*** GIVEN RECORDS Section Begins ***

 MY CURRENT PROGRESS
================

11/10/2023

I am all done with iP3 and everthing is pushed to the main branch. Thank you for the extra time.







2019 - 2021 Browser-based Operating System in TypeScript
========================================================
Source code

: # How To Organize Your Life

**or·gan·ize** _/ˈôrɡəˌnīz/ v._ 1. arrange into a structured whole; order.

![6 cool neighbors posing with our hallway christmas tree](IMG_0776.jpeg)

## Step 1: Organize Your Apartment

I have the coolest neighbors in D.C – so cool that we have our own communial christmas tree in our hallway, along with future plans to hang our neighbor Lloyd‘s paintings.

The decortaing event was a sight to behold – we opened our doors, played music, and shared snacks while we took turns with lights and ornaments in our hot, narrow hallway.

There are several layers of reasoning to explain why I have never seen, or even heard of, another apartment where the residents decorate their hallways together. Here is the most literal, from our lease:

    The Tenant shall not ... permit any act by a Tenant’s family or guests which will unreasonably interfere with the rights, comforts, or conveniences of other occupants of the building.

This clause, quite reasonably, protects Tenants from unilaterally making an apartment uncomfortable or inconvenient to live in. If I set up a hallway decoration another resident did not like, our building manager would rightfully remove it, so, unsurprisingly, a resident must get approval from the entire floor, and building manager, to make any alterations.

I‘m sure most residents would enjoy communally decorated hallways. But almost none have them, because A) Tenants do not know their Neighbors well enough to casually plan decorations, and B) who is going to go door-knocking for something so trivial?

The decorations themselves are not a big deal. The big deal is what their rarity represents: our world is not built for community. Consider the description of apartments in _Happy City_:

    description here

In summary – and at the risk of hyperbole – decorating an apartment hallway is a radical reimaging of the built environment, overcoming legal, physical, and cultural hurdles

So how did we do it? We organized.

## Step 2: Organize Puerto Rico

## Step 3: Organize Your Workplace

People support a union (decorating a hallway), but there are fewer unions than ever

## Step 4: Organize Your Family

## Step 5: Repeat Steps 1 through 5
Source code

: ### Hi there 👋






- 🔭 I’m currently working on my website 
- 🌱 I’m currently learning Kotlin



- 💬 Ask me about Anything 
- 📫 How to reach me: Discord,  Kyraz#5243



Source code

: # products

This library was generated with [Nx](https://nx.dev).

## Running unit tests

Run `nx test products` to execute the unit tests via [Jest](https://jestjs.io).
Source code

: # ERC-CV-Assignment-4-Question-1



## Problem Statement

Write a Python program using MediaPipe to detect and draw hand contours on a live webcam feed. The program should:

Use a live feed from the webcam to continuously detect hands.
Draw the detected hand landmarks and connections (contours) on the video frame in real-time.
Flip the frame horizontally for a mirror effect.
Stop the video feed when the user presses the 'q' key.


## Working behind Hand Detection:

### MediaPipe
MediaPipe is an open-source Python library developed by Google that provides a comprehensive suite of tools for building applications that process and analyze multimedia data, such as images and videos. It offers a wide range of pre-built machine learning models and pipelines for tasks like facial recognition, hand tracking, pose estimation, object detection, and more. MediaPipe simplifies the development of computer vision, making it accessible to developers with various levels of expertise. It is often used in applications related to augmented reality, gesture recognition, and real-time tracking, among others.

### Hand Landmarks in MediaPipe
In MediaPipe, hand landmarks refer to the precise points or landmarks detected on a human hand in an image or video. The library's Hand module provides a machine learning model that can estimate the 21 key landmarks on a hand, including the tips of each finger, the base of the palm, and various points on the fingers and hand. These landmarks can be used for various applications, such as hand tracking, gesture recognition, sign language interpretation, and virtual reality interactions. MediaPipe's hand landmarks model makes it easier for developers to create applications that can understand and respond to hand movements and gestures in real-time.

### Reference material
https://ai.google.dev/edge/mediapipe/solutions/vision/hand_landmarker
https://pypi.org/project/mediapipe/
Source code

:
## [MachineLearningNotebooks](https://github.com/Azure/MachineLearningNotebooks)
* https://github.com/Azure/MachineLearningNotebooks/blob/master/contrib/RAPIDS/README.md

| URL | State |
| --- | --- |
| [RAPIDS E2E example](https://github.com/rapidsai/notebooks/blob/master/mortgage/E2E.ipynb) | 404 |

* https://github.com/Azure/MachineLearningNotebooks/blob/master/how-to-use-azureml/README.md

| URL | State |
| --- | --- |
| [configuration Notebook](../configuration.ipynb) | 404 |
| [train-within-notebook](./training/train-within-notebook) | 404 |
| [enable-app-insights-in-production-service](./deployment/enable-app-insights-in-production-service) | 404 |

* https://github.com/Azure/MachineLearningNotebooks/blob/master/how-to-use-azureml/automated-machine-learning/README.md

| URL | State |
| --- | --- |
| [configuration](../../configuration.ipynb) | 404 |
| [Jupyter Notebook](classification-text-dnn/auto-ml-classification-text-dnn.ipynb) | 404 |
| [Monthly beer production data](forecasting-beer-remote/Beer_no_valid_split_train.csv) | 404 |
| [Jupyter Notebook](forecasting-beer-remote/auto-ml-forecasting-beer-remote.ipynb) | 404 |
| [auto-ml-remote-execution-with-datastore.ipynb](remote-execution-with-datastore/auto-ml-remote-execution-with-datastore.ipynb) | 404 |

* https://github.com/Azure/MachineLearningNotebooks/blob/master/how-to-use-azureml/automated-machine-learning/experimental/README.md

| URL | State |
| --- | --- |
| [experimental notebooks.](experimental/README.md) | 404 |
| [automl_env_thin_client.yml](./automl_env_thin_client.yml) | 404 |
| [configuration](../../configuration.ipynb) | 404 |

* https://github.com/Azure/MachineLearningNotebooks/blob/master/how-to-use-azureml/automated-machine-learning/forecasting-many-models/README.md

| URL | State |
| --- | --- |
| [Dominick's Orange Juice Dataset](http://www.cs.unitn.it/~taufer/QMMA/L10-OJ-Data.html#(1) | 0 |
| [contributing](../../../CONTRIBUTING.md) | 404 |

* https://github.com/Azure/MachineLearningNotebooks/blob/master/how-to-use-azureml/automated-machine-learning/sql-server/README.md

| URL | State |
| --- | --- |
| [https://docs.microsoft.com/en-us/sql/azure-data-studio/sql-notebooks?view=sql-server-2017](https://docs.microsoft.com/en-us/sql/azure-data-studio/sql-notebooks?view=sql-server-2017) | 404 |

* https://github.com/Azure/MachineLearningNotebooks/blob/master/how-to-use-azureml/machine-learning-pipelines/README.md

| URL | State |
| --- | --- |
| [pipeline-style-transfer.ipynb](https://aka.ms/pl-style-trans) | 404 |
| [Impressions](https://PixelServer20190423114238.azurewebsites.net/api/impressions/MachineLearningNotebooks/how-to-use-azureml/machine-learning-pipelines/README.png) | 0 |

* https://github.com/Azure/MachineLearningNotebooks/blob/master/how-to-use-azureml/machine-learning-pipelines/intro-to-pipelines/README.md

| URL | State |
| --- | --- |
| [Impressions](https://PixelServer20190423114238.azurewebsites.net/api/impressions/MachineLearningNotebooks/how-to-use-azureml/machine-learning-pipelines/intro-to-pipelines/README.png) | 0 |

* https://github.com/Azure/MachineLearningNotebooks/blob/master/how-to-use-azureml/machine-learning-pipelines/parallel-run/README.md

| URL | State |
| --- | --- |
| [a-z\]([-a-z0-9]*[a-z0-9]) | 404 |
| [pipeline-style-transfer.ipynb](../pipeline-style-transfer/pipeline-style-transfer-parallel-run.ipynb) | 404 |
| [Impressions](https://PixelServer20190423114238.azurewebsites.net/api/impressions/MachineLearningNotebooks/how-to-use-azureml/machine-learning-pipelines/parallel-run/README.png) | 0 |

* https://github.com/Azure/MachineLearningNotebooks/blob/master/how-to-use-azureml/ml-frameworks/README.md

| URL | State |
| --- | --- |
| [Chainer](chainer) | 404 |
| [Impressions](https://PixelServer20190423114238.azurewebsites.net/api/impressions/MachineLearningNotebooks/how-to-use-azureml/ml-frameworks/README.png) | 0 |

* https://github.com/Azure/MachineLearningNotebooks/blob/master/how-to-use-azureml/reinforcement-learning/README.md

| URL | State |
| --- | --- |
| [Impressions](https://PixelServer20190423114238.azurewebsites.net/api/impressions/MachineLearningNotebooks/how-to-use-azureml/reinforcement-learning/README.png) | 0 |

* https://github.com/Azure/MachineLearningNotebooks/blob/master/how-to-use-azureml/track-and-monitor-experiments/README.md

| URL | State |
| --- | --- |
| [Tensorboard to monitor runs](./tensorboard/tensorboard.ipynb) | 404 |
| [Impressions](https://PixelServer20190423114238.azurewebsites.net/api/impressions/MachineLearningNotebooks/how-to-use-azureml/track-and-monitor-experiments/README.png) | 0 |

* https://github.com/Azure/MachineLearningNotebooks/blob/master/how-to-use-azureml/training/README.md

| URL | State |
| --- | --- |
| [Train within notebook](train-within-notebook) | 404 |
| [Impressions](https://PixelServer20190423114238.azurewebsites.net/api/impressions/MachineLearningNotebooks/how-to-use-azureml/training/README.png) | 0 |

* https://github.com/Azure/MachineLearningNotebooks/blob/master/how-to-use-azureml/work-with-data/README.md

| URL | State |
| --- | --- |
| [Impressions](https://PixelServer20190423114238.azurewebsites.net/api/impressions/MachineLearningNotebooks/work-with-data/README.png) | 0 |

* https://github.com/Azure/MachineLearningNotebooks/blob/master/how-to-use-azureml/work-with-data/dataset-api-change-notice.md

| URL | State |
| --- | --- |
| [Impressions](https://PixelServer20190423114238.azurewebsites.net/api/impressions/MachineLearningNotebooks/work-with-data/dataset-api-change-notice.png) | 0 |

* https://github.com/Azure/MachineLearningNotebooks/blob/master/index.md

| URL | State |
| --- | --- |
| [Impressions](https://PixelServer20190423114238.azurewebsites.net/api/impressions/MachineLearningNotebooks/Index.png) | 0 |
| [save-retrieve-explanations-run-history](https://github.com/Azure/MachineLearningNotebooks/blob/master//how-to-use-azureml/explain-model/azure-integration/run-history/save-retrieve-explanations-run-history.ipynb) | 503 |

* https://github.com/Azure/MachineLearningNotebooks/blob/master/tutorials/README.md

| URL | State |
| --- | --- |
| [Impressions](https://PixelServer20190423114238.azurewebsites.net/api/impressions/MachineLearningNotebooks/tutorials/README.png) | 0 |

*** GIVEN RECORDS Section Ends ***

## ACTION ITEM
With the line containing "Organize Your Life" as the last one, please set down exactly the lines of the records above from their very first line, and nothing more.

## SOLVED PROBLEM
 MY CURRENT PROGRESS
================

11/10/2023

I am all done with iP3 and everthing is pushed to the main branch. Thank you for the extra time.







2019 - 2021 Browser-based Operating System in TypeScript
========================================================
Source code

: # How To Organize Your Life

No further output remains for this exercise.